### About this exercise
What is needed is every line of the material that contains "bandit".
------
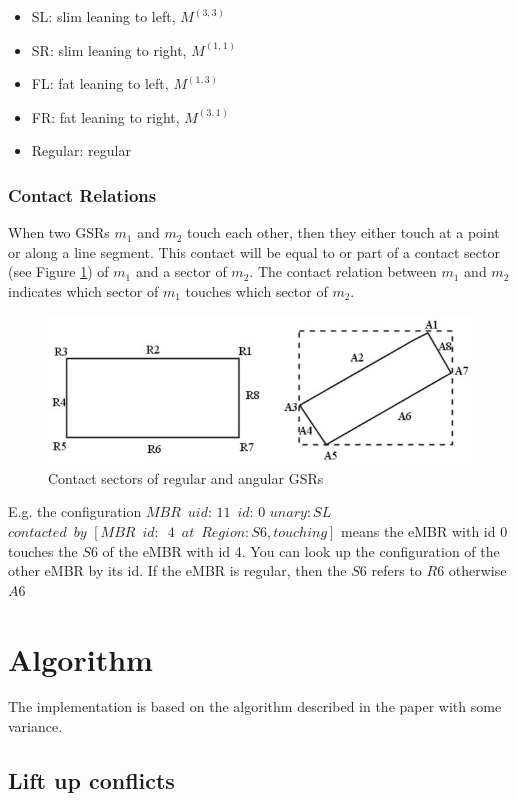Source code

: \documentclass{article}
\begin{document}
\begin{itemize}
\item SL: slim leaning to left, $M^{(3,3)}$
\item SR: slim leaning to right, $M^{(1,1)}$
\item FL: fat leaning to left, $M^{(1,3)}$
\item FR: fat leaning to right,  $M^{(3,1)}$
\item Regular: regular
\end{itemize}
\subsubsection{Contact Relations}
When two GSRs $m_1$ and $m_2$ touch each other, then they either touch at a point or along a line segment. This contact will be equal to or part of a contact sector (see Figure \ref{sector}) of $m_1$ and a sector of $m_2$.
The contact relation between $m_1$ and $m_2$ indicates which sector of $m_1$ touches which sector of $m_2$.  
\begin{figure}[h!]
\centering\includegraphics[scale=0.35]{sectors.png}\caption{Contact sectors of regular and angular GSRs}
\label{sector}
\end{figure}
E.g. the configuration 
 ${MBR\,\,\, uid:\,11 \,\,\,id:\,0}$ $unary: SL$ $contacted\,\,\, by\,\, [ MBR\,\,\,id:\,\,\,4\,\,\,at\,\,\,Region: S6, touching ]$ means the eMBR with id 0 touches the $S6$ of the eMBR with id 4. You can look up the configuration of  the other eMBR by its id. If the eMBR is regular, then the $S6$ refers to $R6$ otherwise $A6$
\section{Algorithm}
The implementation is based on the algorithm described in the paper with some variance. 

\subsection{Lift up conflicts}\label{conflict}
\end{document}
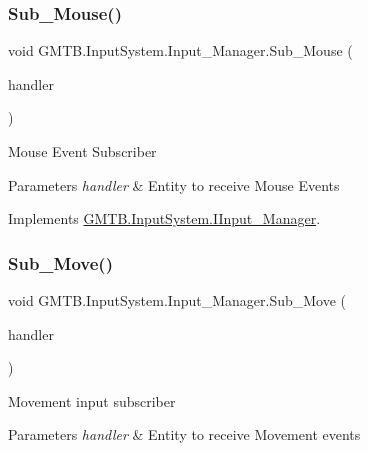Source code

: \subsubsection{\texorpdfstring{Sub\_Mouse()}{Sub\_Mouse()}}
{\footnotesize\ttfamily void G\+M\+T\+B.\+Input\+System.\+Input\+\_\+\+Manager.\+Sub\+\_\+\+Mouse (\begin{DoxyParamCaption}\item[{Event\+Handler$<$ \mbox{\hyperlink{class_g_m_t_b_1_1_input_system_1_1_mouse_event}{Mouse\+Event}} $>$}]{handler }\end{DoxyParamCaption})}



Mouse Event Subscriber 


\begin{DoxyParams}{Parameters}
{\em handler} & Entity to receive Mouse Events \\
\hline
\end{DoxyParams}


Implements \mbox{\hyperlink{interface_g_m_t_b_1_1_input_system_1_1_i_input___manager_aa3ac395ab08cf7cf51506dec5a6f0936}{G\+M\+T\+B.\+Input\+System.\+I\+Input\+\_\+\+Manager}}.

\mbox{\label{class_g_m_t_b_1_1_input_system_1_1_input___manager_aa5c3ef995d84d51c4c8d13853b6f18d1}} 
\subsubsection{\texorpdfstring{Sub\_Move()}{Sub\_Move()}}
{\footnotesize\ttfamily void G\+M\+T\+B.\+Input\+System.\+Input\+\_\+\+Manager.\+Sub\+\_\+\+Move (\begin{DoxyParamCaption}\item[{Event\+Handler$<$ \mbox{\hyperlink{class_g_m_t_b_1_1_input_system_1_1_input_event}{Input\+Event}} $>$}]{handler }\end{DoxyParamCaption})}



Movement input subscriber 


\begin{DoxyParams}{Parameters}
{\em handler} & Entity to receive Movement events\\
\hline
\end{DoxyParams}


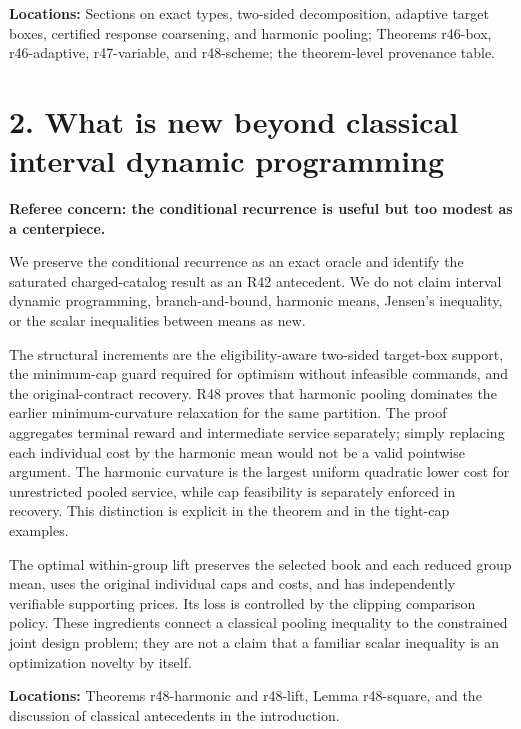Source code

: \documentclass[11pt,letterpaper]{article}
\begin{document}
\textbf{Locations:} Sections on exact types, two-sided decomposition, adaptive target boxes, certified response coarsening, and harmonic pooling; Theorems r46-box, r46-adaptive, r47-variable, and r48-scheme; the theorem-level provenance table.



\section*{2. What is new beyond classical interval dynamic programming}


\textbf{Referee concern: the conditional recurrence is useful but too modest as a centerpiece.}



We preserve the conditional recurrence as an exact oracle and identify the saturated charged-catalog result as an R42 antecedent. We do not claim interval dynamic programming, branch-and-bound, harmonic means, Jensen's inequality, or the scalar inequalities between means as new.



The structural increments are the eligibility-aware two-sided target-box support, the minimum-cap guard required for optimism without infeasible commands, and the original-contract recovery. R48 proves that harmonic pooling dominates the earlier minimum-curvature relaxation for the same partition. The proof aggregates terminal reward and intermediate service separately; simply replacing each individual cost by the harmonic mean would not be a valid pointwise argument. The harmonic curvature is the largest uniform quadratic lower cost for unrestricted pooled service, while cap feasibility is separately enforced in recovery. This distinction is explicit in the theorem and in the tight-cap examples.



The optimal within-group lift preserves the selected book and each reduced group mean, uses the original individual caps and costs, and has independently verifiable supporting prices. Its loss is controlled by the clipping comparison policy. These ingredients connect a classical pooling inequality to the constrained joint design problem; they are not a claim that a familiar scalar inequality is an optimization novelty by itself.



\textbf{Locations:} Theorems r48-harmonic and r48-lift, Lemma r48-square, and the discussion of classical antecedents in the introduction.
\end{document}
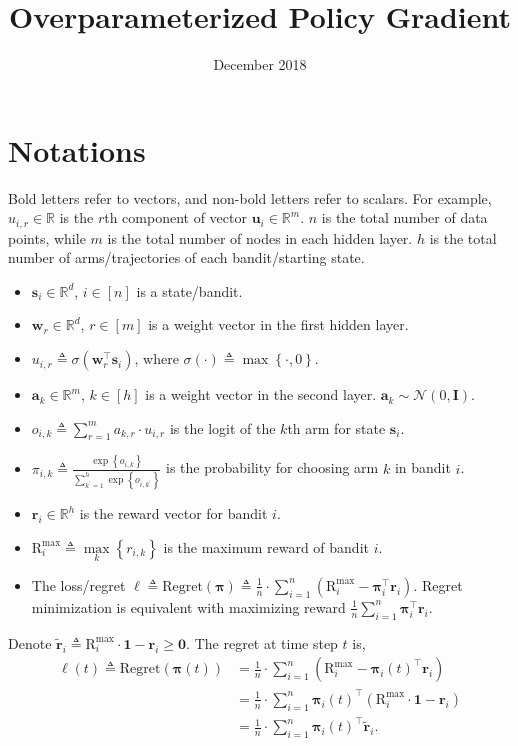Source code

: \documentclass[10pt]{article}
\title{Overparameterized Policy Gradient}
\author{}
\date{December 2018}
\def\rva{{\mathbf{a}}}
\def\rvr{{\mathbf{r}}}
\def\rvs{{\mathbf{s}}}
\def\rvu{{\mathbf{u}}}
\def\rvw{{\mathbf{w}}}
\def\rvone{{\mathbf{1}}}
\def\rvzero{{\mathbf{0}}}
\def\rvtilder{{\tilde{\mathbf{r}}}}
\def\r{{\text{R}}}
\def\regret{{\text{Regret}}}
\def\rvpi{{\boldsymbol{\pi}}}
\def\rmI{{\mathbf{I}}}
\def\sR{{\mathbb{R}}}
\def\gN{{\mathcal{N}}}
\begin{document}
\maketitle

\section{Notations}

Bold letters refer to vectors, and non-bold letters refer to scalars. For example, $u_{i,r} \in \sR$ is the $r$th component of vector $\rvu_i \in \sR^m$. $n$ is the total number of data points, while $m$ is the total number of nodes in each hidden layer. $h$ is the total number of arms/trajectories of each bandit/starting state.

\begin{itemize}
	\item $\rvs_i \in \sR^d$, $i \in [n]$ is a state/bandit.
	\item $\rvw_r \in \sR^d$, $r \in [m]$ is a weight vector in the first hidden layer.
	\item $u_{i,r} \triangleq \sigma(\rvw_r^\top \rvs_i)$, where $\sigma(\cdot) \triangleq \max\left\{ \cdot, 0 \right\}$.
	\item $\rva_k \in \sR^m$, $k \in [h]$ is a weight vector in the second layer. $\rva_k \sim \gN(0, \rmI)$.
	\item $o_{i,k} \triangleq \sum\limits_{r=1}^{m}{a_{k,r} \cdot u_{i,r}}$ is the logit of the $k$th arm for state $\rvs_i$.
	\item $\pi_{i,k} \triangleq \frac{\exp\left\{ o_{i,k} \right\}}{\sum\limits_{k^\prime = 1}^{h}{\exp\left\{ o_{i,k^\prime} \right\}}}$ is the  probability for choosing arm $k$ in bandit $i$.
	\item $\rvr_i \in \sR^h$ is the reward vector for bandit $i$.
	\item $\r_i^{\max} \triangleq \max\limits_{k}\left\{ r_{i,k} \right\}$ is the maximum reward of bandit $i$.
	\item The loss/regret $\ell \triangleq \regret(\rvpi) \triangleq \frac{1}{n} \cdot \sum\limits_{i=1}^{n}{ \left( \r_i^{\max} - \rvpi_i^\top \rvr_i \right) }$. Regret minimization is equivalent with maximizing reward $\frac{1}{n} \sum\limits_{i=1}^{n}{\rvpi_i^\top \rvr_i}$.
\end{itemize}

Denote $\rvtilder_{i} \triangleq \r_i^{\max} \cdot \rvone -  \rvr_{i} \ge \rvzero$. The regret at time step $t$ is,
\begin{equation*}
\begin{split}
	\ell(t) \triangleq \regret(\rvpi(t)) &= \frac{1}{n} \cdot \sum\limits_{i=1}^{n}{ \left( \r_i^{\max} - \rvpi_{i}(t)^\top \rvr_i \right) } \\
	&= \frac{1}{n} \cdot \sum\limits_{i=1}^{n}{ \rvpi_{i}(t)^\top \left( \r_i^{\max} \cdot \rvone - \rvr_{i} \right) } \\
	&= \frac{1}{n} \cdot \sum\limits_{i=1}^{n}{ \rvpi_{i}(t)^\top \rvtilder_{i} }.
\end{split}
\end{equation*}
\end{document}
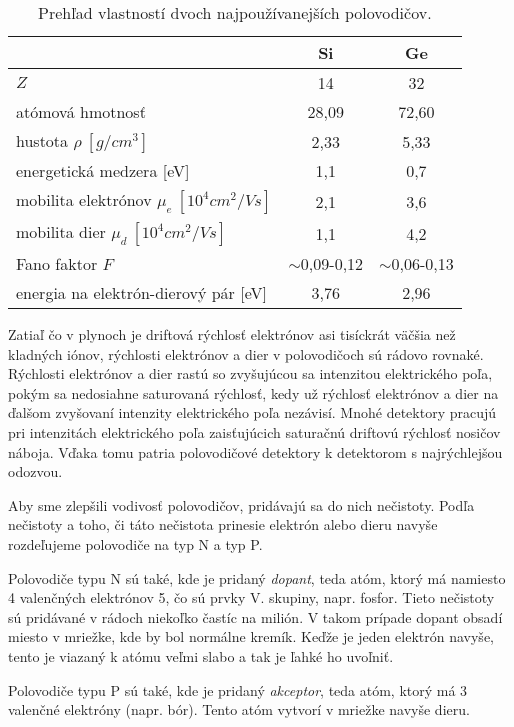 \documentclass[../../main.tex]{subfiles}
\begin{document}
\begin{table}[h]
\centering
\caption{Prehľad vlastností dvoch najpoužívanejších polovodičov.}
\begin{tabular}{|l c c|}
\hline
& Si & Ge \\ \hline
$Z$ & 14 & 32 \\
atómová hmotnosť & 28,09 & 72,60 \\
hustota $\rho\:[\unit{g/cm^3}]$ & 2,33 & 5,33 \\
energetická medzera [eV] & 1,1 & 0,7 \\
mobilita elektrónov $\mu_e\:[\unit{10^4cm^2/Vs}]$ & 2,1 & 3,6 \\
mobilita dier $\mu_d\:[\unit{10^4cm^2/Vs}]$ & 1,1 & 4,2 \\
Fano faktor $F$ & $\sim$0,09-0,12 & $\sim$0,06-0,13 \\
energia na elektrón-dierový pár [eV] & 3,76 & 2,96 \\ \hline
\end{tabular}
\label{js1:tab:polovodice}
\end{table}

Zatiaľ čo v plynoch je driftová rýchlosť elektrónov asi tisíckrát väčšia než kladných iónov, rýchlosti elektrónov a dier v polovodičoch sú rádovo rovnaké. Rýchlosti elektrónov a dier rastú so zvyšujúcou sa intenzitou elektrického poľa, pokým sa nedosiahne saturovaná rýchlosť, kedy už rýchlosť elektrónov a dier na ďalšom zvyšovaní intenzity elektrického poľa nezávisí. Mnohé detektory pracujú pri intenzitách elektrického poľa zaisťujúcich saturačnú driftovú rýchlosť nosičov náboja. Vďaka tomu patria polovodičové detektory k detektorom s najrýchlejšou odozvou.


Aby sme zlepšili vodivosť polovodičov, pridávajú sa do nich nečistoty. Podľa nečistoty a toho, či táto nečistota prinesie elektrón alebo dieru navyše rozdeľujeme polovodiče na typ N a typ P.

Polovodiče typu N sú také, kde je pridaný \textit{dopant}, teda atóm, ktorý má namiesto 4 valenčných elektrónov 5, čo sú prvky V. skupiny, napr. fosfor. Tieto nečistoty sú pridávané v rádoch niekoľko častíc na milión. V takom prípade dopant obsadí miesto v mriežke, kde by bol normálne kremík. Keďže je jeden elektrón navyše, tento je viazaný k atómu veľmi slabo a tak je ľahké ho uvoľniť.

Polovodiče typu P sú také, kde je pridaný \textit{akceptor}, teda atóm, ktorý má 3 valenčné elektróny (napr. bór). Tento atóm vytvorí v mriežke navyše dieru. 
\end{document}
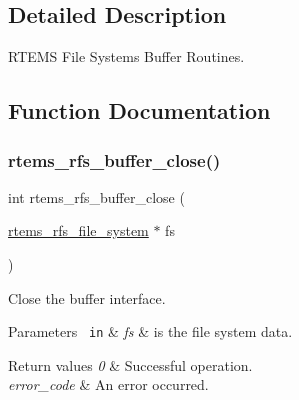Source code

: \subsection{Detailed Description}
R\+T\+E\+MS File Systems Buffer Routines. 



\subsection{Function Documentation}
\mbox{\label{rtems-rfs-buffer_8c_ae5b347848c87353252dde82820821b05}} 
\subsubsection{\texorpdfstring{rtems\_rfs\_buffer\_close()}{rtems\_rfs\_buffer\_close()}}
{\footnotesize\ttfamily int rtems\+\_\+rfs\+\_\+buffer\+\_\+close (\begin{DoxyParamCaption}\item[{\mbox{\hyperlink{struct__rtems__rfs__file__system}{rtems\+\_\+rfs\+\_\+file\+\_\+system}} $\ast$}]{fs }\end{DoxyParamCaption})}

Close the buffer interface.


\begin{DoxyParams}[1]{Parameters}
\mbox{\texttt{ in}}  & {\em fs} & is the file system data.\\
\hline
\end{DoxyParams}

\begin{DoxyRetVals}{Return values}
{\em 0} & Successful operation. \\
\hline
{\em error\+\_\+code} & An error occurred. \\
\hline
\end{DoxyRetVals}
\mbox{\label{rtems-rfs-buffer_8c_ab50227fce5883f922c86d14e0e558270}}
------
### Response
Bold letters refer to vectors, and non-bold letters refer to scalars. For example, $u_{i,r} \in \sR$ is the $r$th component of vector $\rvu_i \in \sR^m$. $n$ is the total number of data points, while $m$ is the total number of nodes in each hidden layer. $h$ is the total number of arms/trajectories of each bandit/starting state.
	\item $\rvs_i \in \sR^d$, $i \in [n]$ is a state/bandit.
	\item $\pi_{i,k} \triangleq \frac{\exp\left\{ o_{i,k} \right\}}{\sum\limits_{k^\prime = 1}^{h}{\exp\left\{ o_{i,k^\prime} \right\}}}$ is the  probability for choosing arm $k$ in bandit $i$.
	\item $\rvr_i \in \sR^h$ is the reward vector for bandit $i$.
	\item $\r_i^{\max} \triangleq \max\limits_{k}\left\{ r_{i,k} \right\}$ is the maximum reward of bandit $i$.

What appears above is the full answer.